The $6 million Los Angeles mansion purchased by the country’s top Black Lives Matter group sold for 250 percent more than the price of similar properties in its Studio City neighborhood, and went for $2.7 million more than property records show.
Records state that the property initially sold for $3.1 million in October 2020, but by the time it was transferred to a shell company controlled by Black Lives Matter Global Network Foundation days later, the price had increased to $5.8 million.
It’s unclear what caused the discrepancy. A spokesman for BLMGNF could not be reached for comment Wednesday.
BLMGNF bought the sprawling property, which features a separate sound stage, pool and guest house, in the fall of 2020 to be used as a creative “campus” and safe house for the group, according to a report in New York magazine on Monday.
BLMGNF paid in cash for the mansion, which is divided into two parcels.
The house was purchased by Dyane Pascall, a real estate developer who worked for Janaya and Patrisse Consulting, a for-profit firm run by BLMGNF co-founder Patrisse Cullors and her partner Janaya Khan.
On October 21, 2020, property records show that Pascall bought the mansion from televangelists Shawn and Cherie Bolz. The sale price for both parcels of land was $3.1 million, Shawn Bolz told The Post Tuesday.
Pascall purchased the property two weeks after the California Attorney General approved a $65 million transfer from Thousand Currents, the charity which collected donations on behalf of BLMGNF. The group has delayed its reporting to the IRS, and not yet disclosed where that money has gone.
Two days after the purchase, on October 23, lawyers for the Democratic law firm Perkins Coie incorporated a limited liability company (LLC) in Delaware named for the mansion’s address. Four days later — on October 27 — the home was transferred to the company for $5.8 million, records show. Property records also show that no transfer taxes were charged. BLMGNF is a tax-exempt charity.
Celebrities and the wealthy often create LLCs for privacy and to protect their assets from creditors. The quick fluctuation in price for the BLMGNF property has raised eyebrows among charity experts and good government groups.
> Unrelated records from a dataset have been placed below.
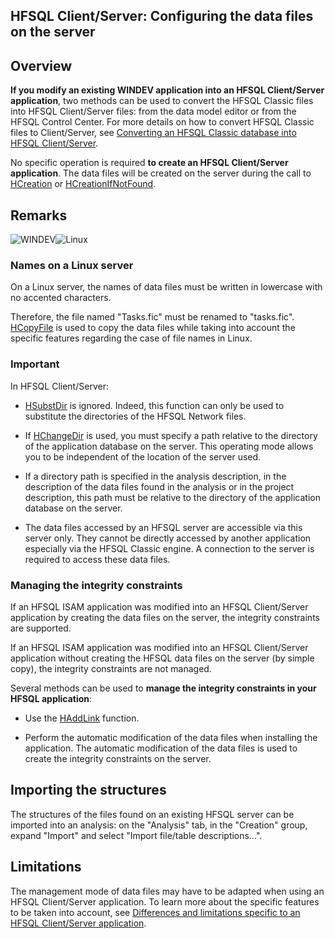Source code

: 


## HFSQL Client/Server: Configuring the data files on the server
			



<a name="NOTE1"></a>
<a name="NOTE1_1"></a>


## Overview
<a name="overview_ELTTEXTE000150"></a>
**If you modify an existing WINDEV application into an HFSQL Client/Server application**, two methods can be used to convert the HFSQL Classic files into HFSQL Client/Server files: from the data model editor or from the HFSQL Control Center.
For more details on how to convert HFSQL Classic files to Client/Server, see [Converting an HFSQL Classic database into HFSQL Client/Server](../WDLang4/9000155.md). 

No specific operation is required **to create an HFSQL Client/Server application**. The data files will be created on the server during the call to [HCreation](../WDLang4/3044255.md) or [HCreationIfNotFound](../WDLang4/3044254.md).


<a name="NOTE2"></a>
<a name="NOTE2_1"></a>


## Remarks
<a name="remarks_ELTTEXTE000180"></a>
![WINDEV](https://doc.pcsoft.fr/ext/images/us/WD.png)![Linux](https://doc.pcsoft.fr/ext/images/us/LX.png) 

### Names on a Linux server
<a name="names_linux_server_ELTPARAGRAPHE000033"></a>

On a Linux server, the names of data files must be written in lowercase with no accented characters.

Therefore, the file named "Tasks.fic" must be renamed to "tasks.fic". [HCopyFile](../WDLang4/3044282.md) is used to copy the data files while taking into account the specific features regarding the case of file names in Linux.
<a name="NOTE2_2"></a>


### Important
<a name="important_ELTPARAGRAPHE000045"></a>

In HFSQL Client/Server:

- [HSubstDir](../WDLang4/3044028.md) is ignored. Indeed, this function can only be used to substitute the directories of the HFSQL Network files.

- If [HChangeDir](../WDLang4/3044168.md) is used, you must specify a path relative to the directory of the application database on the server. This operating mode allows you to be independent of the location of the server used.

- If a directory path is specified in the analysis description, in the description of the data files found in the analysis or in the project description, this path must be relative to the directory of the application database on the server.

- The data files accessed by an HFSQL server are accessible via this server only. They cannot be directly accessed by another application especially via the HFSQL Classic engine. A connection to the server is required to access these data files.



<a name="NOTE2_3"></a>


### Managing the integrity constraints
<a name="managing_the_integrity_constraints_ELTPARAGRAPHE000062"></a>

If an HFSQL ISAM application was modified into an HFSQL Client/Server application by creating the data files on the server, the integrity constraints are supported.

If an HFSQL ISAM application was modified into an HFSQL Client/Server application without creating the HFSQL data files on the server (by simple copy), the integrity constraints are not managed.

Several methods can be used to **manage the integrity constraints in your HFSQL application**:

- Use the [HAddLink](../WDLang4/3044312.md) function. 

- Perform the automatic modification of the data files when installing the application. The automatic modification of the data files is used to create the integrity constraints on the server.  




<a name="NOTE3"></a>
<a name="NOTE3_1"></a>


## Importing the structures
<a name="importing_the_structures_ELTTEXTE000216"></a>
The structures of the files found on an existing HFSQL server can be imported into an analysis: on the "Analysis" tab, in the "Creation" group, expand "Import" and select "Import file/table descriptions...".

<a name="NOTE4"></a>
<a name="NOTE4_1"></a>


## Limitations
<a name="limitations_ELTTEXTE000240"></a>
The management mode of data files may have to be adapted when using an HFSQL Client/Server application. To learn more about the specific features to be taken into account, see [Differences and limitations specific to an HFSQL Client/Server application](../WDLang4/3044302.md).


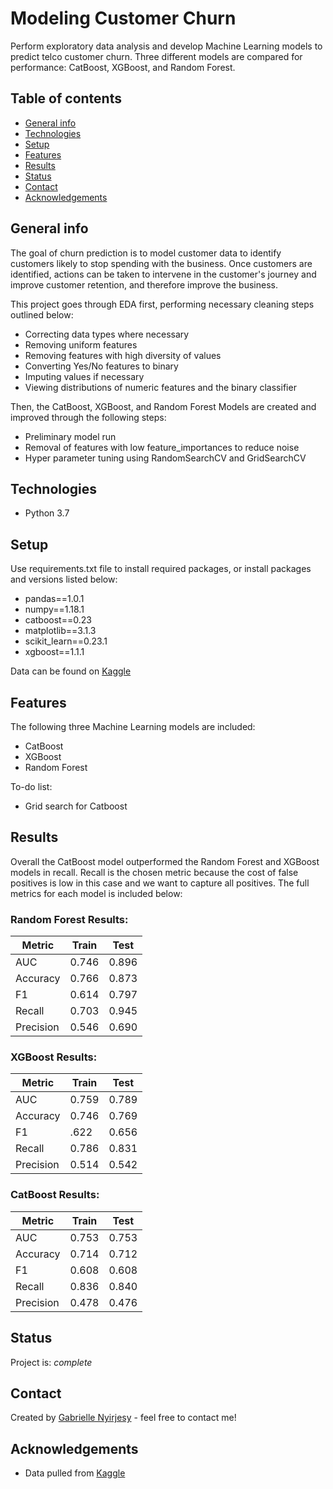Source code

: # Modeling Customer Churn
Perform exploratory data analysis and develop Machine Learning models to predict telco customer churn. Three different models are compared for performance: CatBoost, XGBoost, and Random Forest.

## Table of contents
* [General info](#general-info)
* [Technologies](#technologies)
* [Setup](#setup)
* [Features](#features)
* [Results](#results)
* [Status](#status)
* [Contact](#contact)
* [Acknowledgements](#acknowledgements)

## General info
The goal of churn prediction is to model customer data to identify customers likely to stop spending with the business. Once customers are identified, actions can be taken to intervene in the customer's journey and improve customer retention, and therefore improve the business. 

This project goes through EDA first, performing necessary cleaning steps outlined below:

* Correcting data types where necessary
* Removing uniform features 
* Removing features with high diversity of values
* Converting Yes/No features to binary
* Imputing values if necessary
* Viewing distributions of numeric features and the binary classifier

Then, the CatBoost, XGBoost, and Random Forest Models are created and improved through the following steps:

* Preliminary model run
* Removal of features with low feature_importances to reduce noise
* Hyper parameter tuning using RandomSearchCV and GridSearchCV

## Technologies
* Python 3.7

## Setup
Use requirements.txt file to install required packages, or install packages and versions listed below:

* pandas==1.0.1
* numpy==1.18.1
* catboost==0.23
* matplotlib==3.1.3
* scikit_learn==0.23.1
* xgboost==1.1.1

Data can be found on [Kaggle](https://www.kaggle.com/blastchar/telco-customer-churn)

## Features
The following three Machine Learning models are included:

* CatBoost
* XGBoost
* Random Forest

To-do list:

* Grid search for Catboost

## Results
Overall the CatBoost model outperformed the Random Forest and XGBoost models in recall. Recall is the chosen metric because the cost of false positives is low in this case and we want to capture all positives. The full metrics for each model is included below: 
### Random Forest Results:
| Metric | Train | Test |
| ------ | ----- | ----- |
| AUC | 0.746 | 0.896 |
| Accuracy | 0.766 | 0.873 |
| F1 | 0.614 | 0.797 |
| Recall | 0.703 | 0.945 |
| Precision | 0.546 | 0.690 |
### XGBoost Results:
| Metric | Train | Test |
| ------ | ----- | ----- |
| AUC | 0.759 |  0.789 |
| Accuracy | 0.746 | 0.769 |
| F1 | .622 | 0.656 |
| Recall | 0.786 |  0.831 |
| Precision | 0.514 | 0.542 |

### CatBoost Results:
| Metric | Train | Test |
| ------ | ----- | ----- |
| AUC | 0.753 |  0.753 |
| Accuracy | 0.714 | 0.712 |
| F1 | 0.608 |  0.608 |
| Recall | 0.836 | 0.840 |
| Precision | 0.478 |  0.476 |

## Status
Project is: _complete_

## Contact
Created by [Gabrielle Nyirjesy](https://www.linkedin.com/in/gabrielle-nyirjesy) - feel free to contact me!

## Acknowledgements
* Data pulled from [Kaggle](https://www.kaggle.com/blastchar/telco-customer-churn)
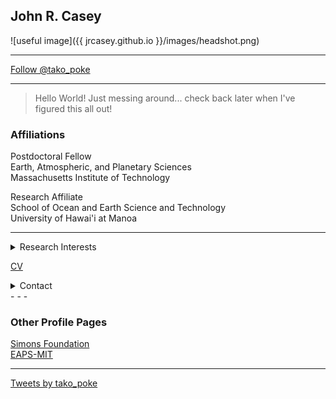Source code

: 
## John R. Casey

![useful image]({{ jrcasey.github.io }}/images/headshot.png)
 - - -
<a href="https://twitter.com/tako_poke?ref_src=twsrc%5Etfw" class="twitter-follow-button" data-show-count="false">Follow @tako_poke</a><script async src="https://platform.twitter.com/widgets.js" charset="utf-8"></script>

 - - -

> Hello World! Just messing around... check back later when I've figured this all out!  

### Affiliations
Postdoctoral Fellow  
Earth, Atmospheric, and Planetary Sciences  
Massachusetts Institute of Technology  

Research Affiliate  
School of Ocean and Earth Science and Technology  
University of Hawai'i at Manoa  

 - - -
<details><summary>Research Interests</summary>

Microbial oceanography  
<br>
Biothermodynamics  

</details>

[CV](./docs/CV_20190604.pdf)

<details><summary>Contact</summary>

jrcasey at hawaii.edu  
<br>
jrcasey at mit.edu  

</details>
 - - -
 
### Other Profile Pages  
[Simons Foundation](https://www.simonsfoundation.org/team/john-casey/)  
[EAPS-MIT](http://paocweb.mit.edu/people/jrcasey)  

 - - -
 
 <a class="twitter-timeline" href="https://twitter.com/tako_poke?ref_src=twsrc%5Etfw">Tweets by tako_poke</a> <script async src="https://platform.twitter.com/widgets.js" charset="utf-8"></script>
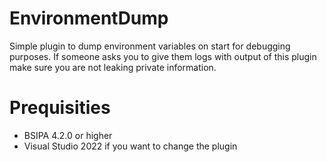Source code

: # EnvironmentDump

Simple plugin to dump environment variables on start for debugging purposes. If someone asks you to give them logs with output of this plugin make sure you are not leaking private information.

# Prequisities

- BSIPA 4.2.0 or higher
- Visual Studio 2022 if you want to change the plugin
“A review of property assessment records show the value of the mansion BLMGNF purchased skyrocketed while all the neighboring properties saw an average of less than a five percent increase,” said Tom Anderson, director of the Government Integrity Project at the National Legal and Policy Center.
“This raises serious questions concerning the purchase price of the house and the way the transaction was handled through cash and a shadowy LLC,” Anderson said.
Anderson’s Virginia-based watchdog group amended a complaint against BLMGNF to the IRS and the California Attorney General after news of the luxury mansion purchase surfaced earlier this week.
Los Angeles County property assessment records consulted by The Post show the value of the two parcels combined as $3,321,580 on July 6, 2020, three months before Pascall’s purchase. That value nearly doubled after the purchase of the property. On Jan. 24, 2021, the assessment for the two parcels shot up to $5,888,000, records show.
Pascall told The Post Tuesday he could no longer remember the exact price that he paid for the property in 2020. “I paid the asking price,” he said, and refused to elaborate.
A woman who answered the phone at the Studio City office of Keller Williams, the listing agent, said that the sale was handled through their Encino, Calif., branch, which was liquidated last month. The stylish “farmhouse” which was built in 1936 and boasted visits from Marilyn Monroe and Humphrey Bogart, was 257.43 percent “more expensive” than similar homes in its Studio City neighborhood, according to realtor.com
The mansion served as the backdrop in a YouTube video recorded last June by three BLM leaders — Cullors, Alicia Garza and Melina Abdullah — who marked the first anniversary of George Floyd’s murder. The video, and a YouTube channel featuring Cullors have since been removed from the Internet.
“It’s because we’re powerful, because we are winning,” Cullors said of what she characterized as right-wing media attacks in the now-private video. “It’s because we are threatening the establishment, we’re threatening white supremacy.”
Cullors resigned from the group in May 2021, a month after The Post exclusively reported that she had gone on a $3.2 million real estate buying spree, purchasing properties in Los Angeles and a home in suburban Atlanta, complete with an airfield and airplane hangar. She sold that property in July 2021, property records show.